Aspects of Quantum Magnetism in One, Two and Three dimensions
The study of quantum magnetism remains at the forefront of condensed matter physics. Spin models provide a large class of many-body systems, in which cooperative quantum phenomena can be studied in a controlled way. In addition, the neutron scattering technique offers a near-ideal tool to probe the state of magnetic materials. This thesis presents neutron scattering studies of three selected materials, each representing an important aspect of quantum magnetism.
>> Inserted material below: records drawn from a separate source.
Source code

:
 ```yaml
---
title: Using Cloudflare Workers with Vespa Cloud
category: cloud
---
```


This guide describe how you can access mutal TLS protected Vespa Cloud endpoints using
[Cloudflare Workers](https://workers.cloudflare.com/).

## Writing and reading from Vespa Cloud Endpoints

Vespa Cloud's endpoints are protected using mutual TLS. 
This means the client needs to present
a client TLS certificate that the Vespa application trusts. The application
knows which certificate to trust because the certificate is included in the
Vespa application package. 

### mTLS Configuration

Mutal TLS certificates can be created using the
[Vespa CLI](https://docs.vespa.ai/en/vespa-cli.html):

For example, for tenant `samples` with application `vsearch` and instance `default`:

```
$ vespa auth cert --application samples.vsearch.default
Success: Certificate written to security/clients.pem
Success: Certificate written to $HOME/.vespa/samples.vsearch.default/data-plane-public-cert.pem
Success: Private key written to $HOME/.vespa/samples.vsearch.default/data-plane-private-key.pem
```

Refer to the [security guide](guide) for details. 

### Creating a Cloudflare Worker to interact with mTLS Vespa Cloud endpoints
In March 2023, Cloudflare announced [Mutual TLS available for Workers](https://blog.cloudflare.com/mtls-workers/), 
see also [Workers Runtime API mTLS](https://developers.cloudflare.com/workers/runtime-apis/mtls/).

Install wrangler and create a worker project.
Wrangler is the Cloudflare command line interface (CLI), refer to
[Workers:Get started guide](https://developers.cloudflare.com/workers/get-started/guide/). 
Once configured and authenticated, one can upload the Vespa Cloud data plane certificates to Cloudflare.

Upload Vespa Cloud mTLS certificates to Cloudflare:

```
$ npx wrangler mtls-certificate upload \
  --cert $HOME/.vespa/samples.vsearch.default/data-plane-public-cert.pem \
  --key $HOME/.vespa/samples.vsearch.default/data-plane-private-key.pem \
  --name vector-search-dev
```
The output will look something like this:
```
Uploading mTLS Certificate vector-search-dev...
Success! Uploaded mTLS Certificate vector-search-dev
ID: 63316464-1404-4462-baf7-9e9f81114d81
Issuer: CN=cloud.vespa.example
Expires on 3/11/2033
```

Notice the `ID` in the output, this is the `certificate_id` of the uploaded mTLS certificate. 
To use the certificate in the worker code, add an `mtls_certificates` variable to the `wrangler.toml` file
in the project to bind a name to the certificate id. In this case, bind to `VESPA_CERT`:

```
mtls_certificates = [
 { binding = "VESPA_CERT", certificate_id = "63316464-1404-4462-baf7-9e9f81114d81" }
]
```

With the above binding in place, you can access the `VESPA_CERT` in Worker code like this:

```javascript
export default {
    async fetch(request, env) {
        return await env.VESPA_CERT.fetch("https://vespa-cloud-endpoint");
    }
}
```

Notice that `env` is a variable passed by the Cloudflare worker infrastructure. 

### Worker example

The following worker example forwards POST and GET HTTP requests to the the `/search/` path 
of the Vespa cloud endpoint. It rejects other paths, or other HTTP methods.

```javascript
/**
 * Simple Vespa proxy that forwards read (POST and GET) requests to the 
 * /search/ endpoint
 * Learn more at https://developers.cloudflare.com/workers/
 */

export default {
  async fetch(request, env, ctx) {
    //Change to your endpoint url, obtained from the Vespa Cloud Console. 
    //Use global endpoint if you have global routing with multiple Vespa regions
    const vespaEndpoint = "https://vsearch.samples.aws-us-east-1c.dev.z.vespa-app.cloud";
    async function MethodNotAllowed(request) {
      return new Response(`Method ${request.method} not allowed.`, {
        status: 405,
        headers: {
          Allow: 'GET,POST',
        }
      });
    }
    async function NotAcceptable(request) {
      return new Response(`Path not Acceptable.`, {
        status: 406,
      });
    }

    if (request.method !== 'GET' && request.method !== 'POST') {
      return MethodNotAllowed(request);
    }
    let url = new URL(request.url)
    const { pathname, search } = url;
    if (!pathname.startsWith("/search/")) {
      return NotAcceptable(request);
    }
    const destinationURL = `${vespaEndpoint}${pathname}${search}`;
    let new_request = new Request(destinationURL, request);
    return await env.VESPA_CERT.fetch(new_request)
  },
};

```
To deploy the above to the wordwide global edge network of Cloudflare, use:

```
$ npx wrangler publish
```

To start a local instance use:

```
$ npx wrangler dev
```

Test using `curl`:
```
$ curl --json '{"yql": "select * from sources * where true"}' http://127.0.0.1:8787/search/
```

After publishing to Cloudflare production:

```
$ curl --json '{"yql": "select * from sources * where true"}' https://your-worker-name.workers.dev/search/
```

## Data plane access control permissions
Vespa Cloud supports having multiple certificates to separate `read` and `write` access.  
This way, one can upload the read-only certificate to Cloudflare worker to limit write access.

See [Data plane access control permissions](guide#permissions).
- CuGeO$_3$ is a quasi one-dimensional $S=1/2$ spin--Peierls material. This is an example of a system that has a quantum ground state with no classical analogue. The spins dimerize to form a coherent non-magnetic singlet, where the expectation value of each individual spin is zero, as if they were `hidden'. As a consequence, the excitations (called solitons) are different from the spin waves of a classical system. In a high magnetic field, the solitons can be condensed to form a periodic lattice. Through neutron scattering measurements, the structure of this soliton lattice has been determined, and the excitations in the soliton phase have been identified.
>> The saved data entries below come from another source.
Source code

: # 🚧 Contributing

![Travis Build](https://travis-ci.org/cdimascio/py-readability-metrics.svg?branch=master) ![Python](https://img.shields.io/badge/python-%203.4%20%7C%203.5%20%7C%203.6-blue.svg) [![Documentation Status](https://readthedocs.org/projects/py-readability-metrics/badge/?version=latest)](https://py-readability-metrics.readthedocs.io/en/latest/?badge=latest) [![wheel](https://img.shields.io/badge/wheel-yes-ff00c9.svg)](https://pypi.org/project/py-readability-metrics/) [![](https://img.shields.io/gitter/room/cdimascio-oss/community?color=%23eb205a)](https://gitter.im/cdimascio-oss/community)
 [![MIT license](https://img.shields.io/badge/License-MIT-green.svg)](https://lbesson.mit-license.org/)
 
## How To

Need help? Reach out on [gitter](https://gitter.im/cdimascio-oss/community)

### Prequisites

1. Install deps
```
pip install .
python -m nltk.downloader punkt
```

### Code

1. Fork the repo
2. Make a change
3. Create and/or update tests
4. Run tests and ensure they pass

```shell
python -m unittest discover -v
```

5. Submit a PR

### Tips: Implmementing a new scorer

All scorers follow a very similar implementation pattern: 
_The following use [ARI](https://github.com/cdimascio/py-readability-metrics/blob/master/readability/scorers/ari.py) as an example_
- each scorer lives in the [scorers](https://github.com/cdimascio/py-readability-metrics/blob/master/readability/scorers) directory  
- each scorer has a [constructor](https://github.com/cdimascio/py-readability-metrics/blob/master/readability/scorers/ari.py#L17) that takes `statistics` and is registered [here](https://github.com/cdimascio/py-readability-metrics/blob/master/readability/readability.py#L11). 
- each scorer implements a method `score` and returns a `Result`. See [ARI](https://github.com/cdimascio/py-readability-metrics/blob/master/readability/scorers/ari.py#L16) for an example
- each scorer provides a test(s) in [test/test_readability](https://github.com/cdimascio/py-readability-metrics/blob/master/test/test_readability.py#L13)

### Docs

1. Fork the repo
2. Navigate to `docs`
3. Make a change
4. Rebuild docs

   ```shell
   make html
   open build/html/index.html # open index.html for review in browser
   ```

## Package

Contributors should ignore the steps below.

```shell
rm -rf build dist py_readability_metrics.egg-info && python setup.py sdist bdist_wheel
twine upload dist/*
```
- Cu(DCOO)$_2 \cdot$4D$_2$O is a two-dimensional $S=1/2$ Heisenberg antiferromagnet on a square lattice. The $T=0$ ground state of this system has long range order similar to the classical system. But the order parameter is reduced by quantum fluctuations, and the physical observables are renormalized. In particular, it was found that the spin wave dispersion is non-uniformly renormalized. At finite temperatures long range order is destroyed by thermal and quantum fluctuations, which act together. Still, there are strong correlations, which on short length and time scales resembles the long range order. The temperature dependence of the correlation length and the excitation spectrum has been measured using two specialized neutron scattering methods.
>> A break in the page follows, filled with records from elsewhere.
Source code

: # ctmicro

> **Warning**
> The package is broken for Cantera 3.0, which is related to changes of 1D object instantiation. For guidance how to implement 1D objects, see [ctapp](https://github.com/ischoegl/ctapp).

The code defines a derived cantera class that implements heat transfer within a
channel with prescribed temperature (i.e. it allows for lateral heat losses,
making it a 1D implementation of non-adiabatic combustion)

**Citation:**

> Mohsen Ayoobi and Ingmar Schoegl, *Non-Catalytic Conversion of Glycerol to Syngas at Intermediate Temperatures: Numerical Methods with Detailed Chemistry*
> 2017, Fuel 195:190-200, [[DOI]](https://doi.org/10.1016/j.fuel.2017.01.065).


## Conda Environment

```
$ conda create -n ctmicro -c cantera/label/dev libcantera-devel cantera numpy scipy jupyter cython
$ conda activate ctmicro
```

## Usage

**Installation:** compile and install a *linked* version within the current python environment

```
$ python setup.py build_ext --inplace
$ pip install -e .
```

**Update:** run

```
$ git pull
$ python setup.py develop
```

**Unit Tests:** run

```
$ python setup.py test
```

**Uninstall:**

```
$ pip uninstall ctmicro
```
- LiHoF$_4$ is a three- dimensional Ising ferromagnet, in which the magnetic order can be destroyed even at $T=0$ by applying a large magnetic field transverse to the Ising axis. Ordinary phase transitions occur as a function of temperature, when the thermal fluctuations become strong enough to destroy the order. At $T=0$ there are no thermal fluctuations and the transition is driven by quantum fluctuations, which are controlled by some external parameter,in this case the magnetic field. It is important to understand the universal behaviour of such quantum phase transitions, as several novel phenomena in solid state physics may be related to the proximity of a quantum critical point. Using inelastic neutron scattering the behaviour of the excitations around the quantum critical point in LiHoF$_4$ has been investigated.